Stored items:
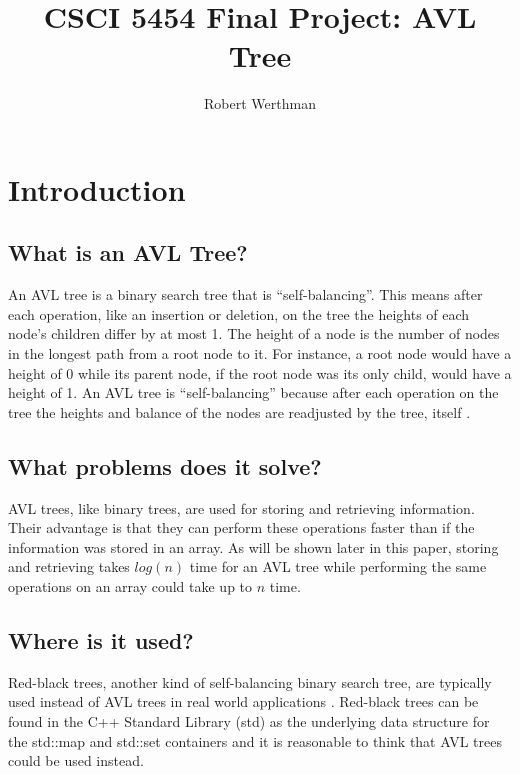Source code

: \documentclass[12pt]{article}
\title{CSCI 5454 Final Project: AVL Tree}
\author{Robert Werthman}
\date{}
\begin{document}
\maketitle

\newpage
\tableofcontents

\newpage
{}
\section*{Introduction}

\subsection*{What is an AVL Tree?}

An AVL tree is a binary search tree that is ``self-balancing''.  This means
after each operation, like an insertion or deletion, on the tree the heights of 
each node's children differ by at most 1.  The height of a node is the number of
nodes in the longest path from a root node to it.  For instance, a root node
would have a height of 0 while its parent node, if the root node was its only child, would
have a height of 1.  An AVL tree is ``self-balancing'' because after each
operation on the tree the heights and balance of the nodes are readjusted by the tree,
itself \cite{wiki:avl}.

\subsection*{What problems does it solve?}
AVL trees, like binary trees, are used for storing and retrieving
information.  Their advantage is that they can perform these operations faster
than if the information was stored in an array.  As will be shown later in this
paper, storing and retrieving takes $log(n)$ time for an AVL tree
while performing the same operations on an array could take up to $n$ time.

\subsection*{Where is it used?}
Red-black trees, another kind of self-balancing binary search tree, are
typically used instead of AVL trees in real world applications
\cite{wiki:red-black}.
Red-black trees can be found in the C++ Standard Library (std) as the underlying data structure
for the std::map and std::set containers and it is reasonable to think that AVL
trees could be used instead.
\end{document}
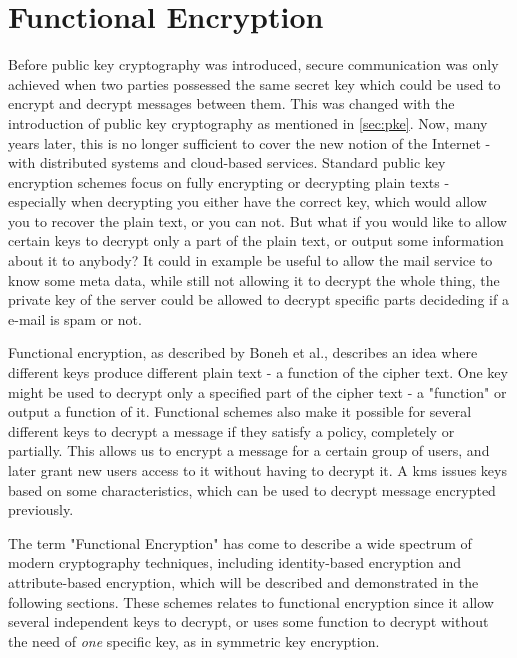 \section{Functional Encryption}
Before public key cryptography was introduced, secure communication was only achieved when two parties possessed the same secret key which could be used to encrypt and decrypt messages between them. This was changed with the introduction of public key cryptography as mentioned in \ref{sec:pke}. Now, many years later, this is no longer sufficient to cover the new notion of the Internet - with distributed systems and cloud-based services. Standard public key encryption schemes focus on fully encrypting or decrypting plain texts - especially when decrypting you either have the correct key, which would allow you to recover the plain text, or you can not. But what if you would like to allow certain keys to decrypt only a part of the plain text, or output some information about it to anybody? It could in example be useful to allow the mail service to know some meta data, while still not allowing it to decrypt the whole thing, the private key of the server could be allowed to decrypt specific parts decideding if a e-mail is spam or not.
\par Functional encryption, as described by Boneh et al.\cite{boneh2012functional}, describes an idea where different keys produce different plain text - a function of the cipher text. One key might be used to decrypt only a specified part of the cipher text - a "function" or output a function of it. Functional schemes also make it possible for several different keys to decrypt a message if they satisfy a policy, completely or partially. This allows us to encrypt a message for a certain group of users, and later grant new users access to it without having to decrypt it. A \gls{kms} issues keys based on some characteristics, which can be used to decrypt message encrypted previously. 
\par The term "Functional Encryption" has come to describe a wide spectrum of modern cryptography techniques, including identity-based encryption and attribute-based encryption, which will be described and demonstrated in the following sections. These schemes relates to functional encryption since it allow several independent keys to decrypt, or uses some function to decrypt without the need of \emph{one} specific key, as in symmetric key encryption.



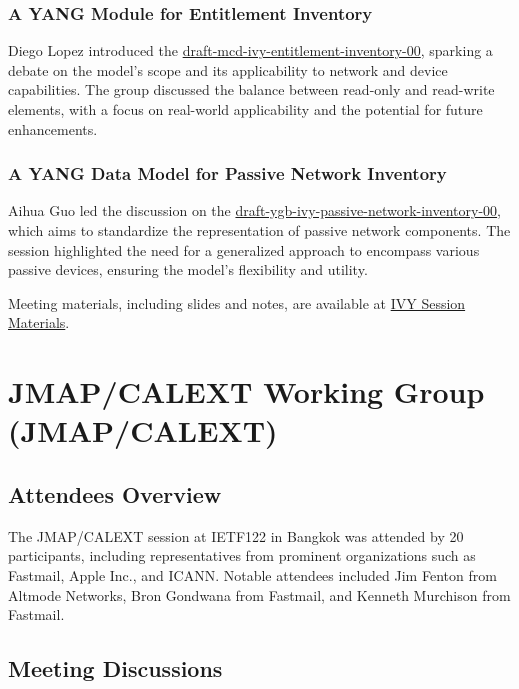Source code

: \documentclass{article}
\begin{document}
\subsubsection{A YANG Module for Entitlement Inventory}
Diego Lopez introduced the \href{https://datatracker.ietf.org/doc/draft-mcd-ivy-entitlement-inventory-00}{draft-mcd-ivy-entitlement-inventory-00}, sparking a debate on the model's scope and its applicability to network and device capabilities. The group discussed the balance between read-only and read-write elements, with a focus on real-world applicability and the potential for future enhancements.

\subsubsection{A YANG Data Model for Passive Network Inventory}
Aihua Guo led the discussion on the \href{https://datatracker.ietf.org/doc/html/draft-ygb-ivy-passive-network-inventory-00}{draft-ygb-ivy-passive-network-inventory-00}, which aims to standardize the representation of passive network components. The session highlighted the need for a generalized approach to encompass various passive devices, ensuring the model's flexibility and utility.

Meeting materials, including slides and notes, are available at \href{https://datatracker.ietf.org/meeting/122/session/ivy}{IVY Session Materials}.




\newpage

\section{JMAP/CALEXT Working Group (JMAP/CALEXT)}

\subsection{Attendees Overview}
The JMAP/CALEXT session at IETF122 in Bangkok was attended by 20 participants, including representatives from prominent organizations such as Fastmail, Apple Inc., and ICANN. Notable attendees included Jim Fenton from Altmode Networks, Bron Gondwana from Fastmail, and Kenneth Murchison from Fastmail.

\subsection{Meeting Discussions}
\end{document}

## THE TASK
Display each line of the data where "black" occurs.

## RESULT FOR THIS TASK
Red-black trees, another kind of self-balancing binary search tree, are
\cite{wiki:red-black}.
Red-black trees can be found in the C++ Standard Library (std) as the underlying data structure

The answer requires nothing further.